Poprzedni
Następny

Duet wszech czasów – Say say say – Paul McCartney i Michael Jackson

Say Say Say był jedną z trzech wspólnych piosenek, które napisali razem Paul McCartney i Michael Jackson. W 2013 roku magazyn Billboard umieścił tę piosenkę na pozycji 41. największych hitów wszech czasów listy przebojów Billboard Hot 100. Została ona również uznana za dziewiątą najlepszą kolaborację wszech czasów w ankiecie czytelników renomowanego magazynu Rolling Stone.

Jackson i McCartey — miłe złego początki

Cofnijmy się zatem do Bożego Narodzenia 1980 roku, kiedy to Michael Jackson zadzwonił do McCartneya i zaproponował współpracę. Tak po prostu, wybrał numer i zapytał: "Hey Paul, chcesz nagrać kilka hitów?". A słynny Beatles na to: „Kto mówi?”. Nie rozpoznał Michaela po głosie.

Nagrania rozpoczęły się w maju 1981. Jackson mieszkał w domu McCartneya i Lindy podczas sesji nagraniowych i zaprzyjaźnił się z obojgiem. Pewnego wieczoru Paul McCartney wyciągnął broszurę zawierającą wszystkie piosenki, do których miał prawa do publikacji. „To jest sposób na zarobienie dużych pieniędzy”, powiedział muzyk. „Za każdym razem, gdy ktoś nagrywa jedną z tych piosenek, otrzymuję zapłatę. Za każdym razem, gdy ktoś gra te piosenki w radiu lub podczas występów na żywo, ja dostaję pieniądze”. Słowa McCartneya wpłynęły na późniejszy zakup przez Jacksona ATV Music Publishing w 1985 roku. Co stało się powodem późniejszych napięć między muzykami, ale o tym za chwilę.

Powstawanie hitu

McCartney grał na kilku instrumentach w „Say Say Say”, w tym na perkusji, syntezatorze, gitarze i gitarze basowej. Na harmonijce grał Chris Smith, a na gitarze rytmicznej David Williams. Nad techniczną stroną nagrania czuwał były inżynier dźwięku Beatlesów, Geoff Emerick.

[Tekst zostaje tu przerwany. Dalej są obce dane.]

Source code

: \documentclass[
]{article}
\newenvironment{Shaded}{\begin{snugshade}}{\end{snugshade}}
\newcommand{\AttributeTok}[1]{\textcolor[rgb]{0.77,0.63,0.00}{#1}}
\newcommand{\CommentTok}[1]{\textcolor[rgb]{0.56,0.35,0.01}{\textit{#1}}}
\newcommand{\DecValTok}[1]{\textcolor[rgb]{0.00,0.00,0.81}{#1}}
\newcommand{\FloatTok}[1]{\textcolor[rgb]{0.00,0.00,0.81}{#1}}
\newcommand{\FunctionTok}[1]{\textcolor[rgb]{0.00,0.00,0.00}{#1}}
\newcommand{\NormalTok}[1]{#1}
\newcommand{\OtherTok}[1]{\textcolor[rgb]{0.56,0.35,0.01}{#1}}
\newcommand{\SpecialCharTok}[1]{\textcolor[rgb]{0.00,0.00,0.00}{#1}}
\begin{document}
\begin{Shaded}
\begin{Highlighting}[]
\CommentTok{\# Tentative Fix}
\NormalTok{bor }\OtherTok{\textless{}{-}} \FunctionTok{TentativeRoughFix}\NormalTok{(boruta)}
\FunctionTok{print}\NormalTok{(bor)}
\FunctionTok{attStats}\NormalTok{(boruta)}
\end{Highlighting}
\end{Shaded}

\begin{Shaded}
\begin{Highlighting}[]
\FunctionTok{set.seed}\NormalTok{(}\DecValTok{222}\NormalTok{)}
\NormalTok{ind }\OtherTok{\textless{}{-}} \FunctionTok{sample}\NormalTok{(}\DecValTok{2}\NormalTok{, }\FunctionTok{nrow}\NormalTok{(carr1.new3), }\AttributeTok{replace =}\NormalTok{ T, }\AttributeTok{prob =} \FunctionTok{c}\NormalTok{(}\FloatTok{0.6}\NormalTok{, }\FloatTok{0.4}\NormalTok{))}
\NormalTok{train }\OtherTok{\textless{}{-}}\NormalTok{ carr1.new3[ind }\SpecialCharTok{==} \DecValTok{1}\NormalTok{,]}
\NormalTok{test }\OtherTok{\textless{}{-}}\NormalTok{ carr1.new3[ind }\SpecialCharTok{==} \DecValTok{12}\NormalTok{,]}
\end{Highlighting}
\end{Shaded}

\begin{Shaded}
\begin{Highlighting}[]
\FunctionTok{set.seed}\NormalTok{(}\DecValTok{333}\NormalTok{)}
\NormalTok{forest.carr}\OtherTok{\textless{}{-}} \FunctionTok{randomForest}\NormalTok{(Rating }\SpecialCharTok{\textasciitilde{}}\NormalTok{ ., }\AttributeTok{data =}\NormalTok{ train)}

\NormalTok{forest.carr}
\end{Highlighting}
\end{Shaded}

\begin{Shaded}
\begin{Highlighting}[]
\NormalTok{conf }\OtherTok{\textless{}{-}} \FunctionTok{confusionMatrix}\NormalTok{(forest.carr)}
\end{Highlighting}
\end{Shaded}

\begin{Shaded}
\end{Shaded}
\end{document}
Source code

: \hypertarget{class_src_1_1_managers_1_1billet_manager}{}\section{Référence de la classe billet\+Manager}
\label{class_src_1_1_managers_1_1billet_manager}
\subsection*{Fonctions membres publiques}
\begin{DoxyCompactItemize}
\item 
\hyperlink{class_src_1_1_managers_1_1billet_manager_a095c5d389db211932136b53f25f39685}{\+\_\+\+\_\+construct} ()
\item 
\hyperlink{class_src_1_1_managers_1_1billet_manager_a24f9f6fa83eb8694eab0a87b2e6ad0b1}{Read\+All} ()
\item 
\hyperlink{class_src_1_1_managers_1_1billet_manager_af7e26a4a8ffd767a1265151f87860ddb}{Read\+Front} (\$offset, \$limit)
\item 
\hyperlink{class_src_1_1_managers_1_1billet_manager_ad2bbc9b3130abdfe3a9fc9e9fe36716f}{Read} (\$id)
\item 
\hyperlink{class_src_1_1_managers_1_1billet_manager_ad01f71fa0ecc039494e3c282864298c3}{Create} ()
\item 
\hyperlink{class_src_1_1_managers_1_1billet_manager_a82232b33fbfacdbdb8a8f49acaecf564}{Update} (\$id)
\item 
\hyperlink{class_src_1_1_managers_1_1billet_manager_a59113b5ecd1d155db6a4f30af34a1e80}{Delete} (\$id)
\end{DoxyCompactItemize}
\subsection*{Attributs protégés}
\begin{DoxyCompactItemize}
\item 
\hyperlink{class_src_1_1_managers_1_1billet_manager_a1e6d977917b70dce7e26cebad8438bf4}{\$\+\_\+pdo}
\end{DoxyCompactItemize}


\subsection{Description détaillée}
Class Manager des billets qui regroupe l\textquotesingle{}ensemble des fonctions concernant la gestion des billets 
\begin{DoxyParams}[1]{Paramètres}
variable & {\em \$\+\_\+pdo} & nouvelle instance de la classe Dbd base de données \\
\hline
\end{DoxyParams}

Produkcja „Say Say Say” została ukończona w lutym 1983 r., a singiel ukazał się 3 października tego samego roku, po czym wspiął się na pierwsze miejsce Billboard's Hot 100 i pozostał tam przez sześć tygodni. Stał się siódmym hitem Jacksona na tej liście, bijąc rekord, który do tej pory utrzymywali wspólnie The Beatles i Elvis Presley.

Piosenka opowiada o pozbawionym miłości facecie, na przemian błagającym dziewczynę i dyskredytującym ją za złamanie mu serca. Dwubiegunowy charakter utworu idealnie wpasowuje się w format duetu, z wersetami McCartneya, które wydają się dość rozsądne i dojrzałe („Nie baw się moim uczuciem…”), podczas gdy Jackson jest głosem desperacji i młodzieńczych emocji („Stoję tutaj, ochrzczony wszystkimi moimi łzami...").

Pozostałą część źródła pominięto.